(Stored data entries):
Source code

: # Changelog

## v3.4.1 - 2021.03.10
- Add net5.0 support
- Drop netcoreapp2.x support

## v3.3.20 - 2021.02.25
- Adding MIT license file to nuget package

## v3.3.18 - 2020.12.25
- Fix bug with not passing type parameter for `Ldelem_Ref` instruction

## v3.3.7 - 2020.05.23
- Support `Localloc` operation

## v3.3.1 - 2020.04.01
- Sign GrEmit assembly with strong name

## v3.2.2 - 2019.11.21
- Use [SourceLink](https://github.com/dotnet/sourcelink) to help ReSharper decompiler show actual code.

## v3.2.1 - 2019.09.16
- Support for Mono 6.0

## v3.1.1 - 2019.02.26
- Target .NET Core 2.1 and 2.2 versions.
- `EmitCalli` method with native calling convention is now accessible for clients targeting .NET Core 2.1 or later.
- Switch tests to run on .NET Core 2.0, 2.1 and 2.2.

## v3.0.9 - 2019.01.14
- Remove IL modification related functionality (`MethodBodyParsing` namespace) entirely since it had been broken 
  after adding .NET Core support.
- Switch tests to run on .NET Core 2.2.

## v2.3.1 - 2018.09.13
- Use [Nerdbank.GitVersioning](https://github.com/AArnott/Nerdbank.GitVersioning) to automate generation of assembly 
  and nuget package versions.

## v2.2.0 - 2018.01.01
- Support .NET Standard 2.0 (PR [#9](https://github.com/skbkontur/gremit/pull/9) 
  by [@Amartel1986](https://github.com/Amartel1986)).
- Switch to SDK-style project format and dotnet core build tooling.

(WHAT IS NEEDED): The answer should be nothing more than the lines from the one with "generation of assembly" through the end of the entries, restated word for word.

(SOLVED EXERCISE):
- Use [Nerdbank.GitVersioning](https://github.com/AArnott/Nerdbank.GitVersioning) to automate generation of assembly 
  and nuget package versions.

## v2.2.0 - 2018.01.01
- Support .NET Standard 2.0 (PR [#9](https://github.com/skbkontur/gremit/pull/9) 
  by [@Amartel1986](https://github.com/Amartel1986)).
- Switch to SDK-style project format and dotnet core build tooling.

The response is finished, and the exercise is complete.